Força que ergue e destrói

SONINHA
COLUNISTA DA FOLHA

Duas décadas atrás, um dos últimos casarões da avenida Paulista começou a ser destruído da noite para o dia. O teto e a fachada foram arrancados e seu esqueleto ficou exposto como se fosse uma gigantesca casa de bonecas. Na parede do banheiro, com seus azulejos brancos, alguém protestou: "A força da grana que ergue e destrói coisas belas" ("Sampa", de Caetano Veloso).
"A força da grana" foi a expressão que me ocorreu ao ler o Esporte de ontem (e evocou essa imagem antiga). Impressionante como o dinheiro -muito dinheiro- perpassa todo o noticiário do futebol, enquanto dirigentes querem continuar sendo "amadores" no pior e mais falso sentido da palavra. Fortunas são transferidas enquanto clubes seguem no buraco. E ainda há os que insistem no auto-elogio e na resistência fanática à profissionalização dos departamentos de futebol.

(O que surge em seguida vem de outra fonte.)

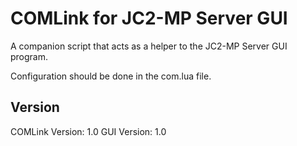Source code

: COMLink for JC2-MP Server GUI
=============================

A companion script that acts as a helper to the JC2-MP Server GUI program.

Configuration should be done in the com.lua file.

Version
-------

COMLink Version: 1.0
GUI Version: 1.0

Os clubes alegam falta de dinheiro para trazer reforços, reformar estádios e pagar dívidas. Mas de Zurique vem a notícia de que os 24 membros do Comitê Executivo da Fifa, que já tinham US$ 50 mil de salário, passarão a receber US$ 100 mil e a contar com pensão vitalícia. Isso inclui Ricardo Teixeira, presidente da CBF. Caetano Veloso outra vez: "Alguma coisa está fora da ordem". O futebol é administrado por amadores, os jogadores têm imensa dificuldade para fazer valer direitos básicos (como férias de 30 dias), os clubes pedem ajuda ao governo para tapar seus rombos, mas a alta cúpula tem dinheiro a rodo!

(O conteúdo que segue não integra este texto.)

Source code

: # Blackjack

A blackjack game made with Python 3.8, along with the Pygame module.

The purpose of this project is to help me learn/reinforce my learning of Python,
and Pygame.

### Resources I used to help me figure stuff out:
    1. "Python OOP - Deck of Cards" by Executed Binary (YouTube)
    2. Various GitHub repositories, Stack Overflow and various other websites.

Mais grana: no Grêmio, um jogador de 16 anos (o meia Anderson) viu seu salário aumentar de R$ 800 para R$ 40 mil para resistir ao assédio de empresários. A preocupação procede, mas o que será da cabeça do garoto?
Esse mesmo jogador pode ficar até 97 dias longe do Grêmio por causa da seleção sub-17. Ou seja, o clube revela, investe, forma, remunera, e a CBF leva. CBF que fatura milhões em patrocínio vendendo o que não poderia lhe pertencer, mas ela administra como propriedade privada: a imagem da seleção brasileira.

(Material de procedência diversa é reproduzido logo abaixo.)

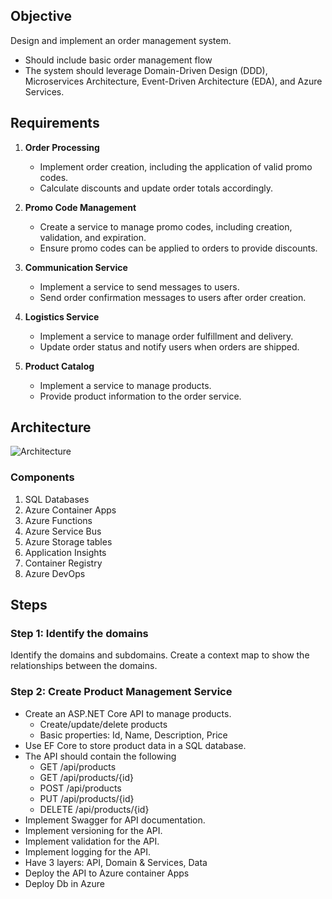## Objective
Design and implement an order management system.
- Should include basic order management flow
- The system should leverage Domain-Driven Design (DDD), Microservices Architecture, Event-Driven Architecture (EDA), and Azure Services.

## Requirements

1. **Order Processing**
    - Implement order creation, including the application of valid promo codes.
    - Calculate discounts and update order totals accordingly.

1. **Promo Code Management**
    - Create a service to manage promo codes, including creation, validation, and expiration.
    - Ensure promo codes can be applied to orders to provide discounts.

1. **Communication Service**
    - Implement a service to send messages to users.
    - Send order confirmation messages to users after order creation.

1. **Logistics Service**
    - Implement a service to manage order fulfillment and delivery.
    - Update order status and notify users when orders are shipped.

1. **Product Catalog**
    - Implement a service to manage products.
    - Provide product information to the order service.

## Architecture
![Architecture](architecture.png)

### Components
1. SQL Databases
1. Azure Container Apps
1. Azure Functions
1. Azure Service Bus
1. Azure Storage tables
1. Application Insights
1. Container Registry
1. Azure DevOps



## Steps

### Step 1: Identify the domains
Identify the domains and subdomains. Create a context map to show the relationships between the domains.

### Step 2: Create Product Management Service
- Create an ASP.NET Core API to manage products.
  - Create/update/delete products
  - Basic properties: Id, Name, Description, Price
- Use EF Core to store product data in a SQL database.
- The API should contain the following
    - GET /api/products
    - GET /api/products/{id}
    - POST /api/products
    - PUT /api/products/{id}
    - DELETE /api/products/{id}
- Implement Swagger for API documentation.
- Implement versioning for the API.
- Implement validation for the API.
- Implement logging for the API.
- Have 3 layers: API, Domain & Services, Data
- Deploy the API to Azure container Apps
- Deploy Db in Azure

CBF que dificilmente perde uma causa nos tribunais. Sua última eleição, em 2003, foi contestada judicialmente em Minas Gerais, mas a situação estaria "totalmente resolvida". A confederação admite que uma decisão de primeiro grau que "sustou a eficácia do edital de convocação da Assembléia" (que realizaria a eleição). Mas a Assembléia aconteceu assim mesmo, re-reelegendo Ricardo Teixeira. E o TJ de Minas entendeu que, "em conseqüência de já haver transcorrido e verificado a Assembléia e a eleição que se pretendia impedir com o ajuizamento da ação, a pretensão estaria prejudicada, não mais sendo possível acatar-se a decisão recorrida que então determinara a suspensão do pleito". Ou seja: por decisão judicial, não era para a eleição ter acontecido, mas já que aconteceu, fica valendo. É isso?
O futebol e a "grana" que ele movimenta têm poder de erguer e destruir coisas belas. Um grande desafio é fazer esse poder mudar de mãos.

Por outro lado
Para não dizer que só tem desgraça: foi ótimo a CBF ter estabelecido que é a classificação no Brasileiro que vai determinar quem participa da Sul-Americana em 2006. É um ranking a menos para se engolir como "critério técnico", e o campeonato ganha um estímulo a mais. Melhor do que isso, só se as duas Copas continentais fossem simultâneas, e a Copa do Brasil fosse disputada no segundo semestre (com os melhores do Brasileiro podendo jogar também). Em vez do campeão brasileiro estar nos dois torneios internacionais, disputaria só a Libertadores -mas jogaria a Copa do Brasil.

Assombro
O que foi aquele segundo gol do Ronaldinho?!